Re: [PATCH v1] rcu: Fix and improve RCU read lock checks when !CONFIG_DEBUG_LOCK_ALLOC

Sandeep Dhavale <dhavale@xxxxxxxxxx> · Thu, 13 Jul 2023 10:05:46 -0700

Hello All,

Let me answer some of the questions raised here.

* Performance aspect
EROFS is one of the popular filesystem of choice in Android for read
only partitions
as it provides 30%+ storage space savings with compression.
In addition to microbenchmarks, boot times and cold app launch
benchmarks are very
important to the Android ecosystem as they directly translate to
responsiveness from user point of view. We saw some
performance penalty in cold app launch benchmarks in a few scenarios.
Analysis showed that the significant variance was coming from the
scheduling cost while decompression cost was more or less the same.
Please see the [1] which shows scheduling costs for kthread vs kworker.

> Just out of curiosity, exactly how much is it costing to trigger the
workqueue?
I think the cost to trigger is not much, it's the actual scheduling latency for
the thread is the one which we want to cut down. And if we are already in
thread context then there is no point in incurring any extra cost if
we can detect
it reliably. That is what erofs check is trying to do.

>One additional question...  What is your plan for kernels built with
CONFIG_PREEMPT_COUNT=n?
If there is no reliable way to detect if we can block or not then in that
case erofs has no option but to schedule the kworker.

* Regarding BLK_MQ_F_BLOCKING
As mentioned by Gao in the thread this is a property of blk-mq device
underneath,
so erofs cannot control it has it has to work with different types of
block devices.

* Regarding rcu_is_watching()

>I am assuming you mean you would grab the mutex accidentally when in an RCU
reader, and might_sleep() presumably in the mutex internal code will scream?

Thank you Paul for explaining in detail why it is important. I can get
the V2 going.
>From the looking at the code at kernel/sched/core.c which only looks
at rcu_preempt_depth(),
I am thinking it may still get triggered IIUC.
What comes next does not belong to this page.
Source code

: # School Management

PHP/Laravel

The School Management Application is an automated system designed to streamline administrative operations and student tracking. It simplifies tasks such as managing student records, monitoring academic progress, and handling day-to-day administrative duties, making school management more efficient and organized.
> The following is untested, and is probably quite buggy, but it should
provide you with a starting point.
..

Yes, that can fix the problem at hand as the erofs check also looks
for rcu_preempt_depth().
A similar approach was discarded as rcu_preempt_depth() was though to
be low level
and we used rcu_read_lock_any_held() which is the superset until we
figured out inconsistency
when ! CONFIG_DEBUG_LOCK_ALLOC.

Paul, Joel,
Shall we fix the rcu_read_lock_*held() regardless of how erofs
improves the check?

Thanks,
Sandeep.

[1] https://lore.kernel.org/linux-erofs/20230208093322.75816-1-hsiangkao@xxxxxxxxxxxxxxxxx/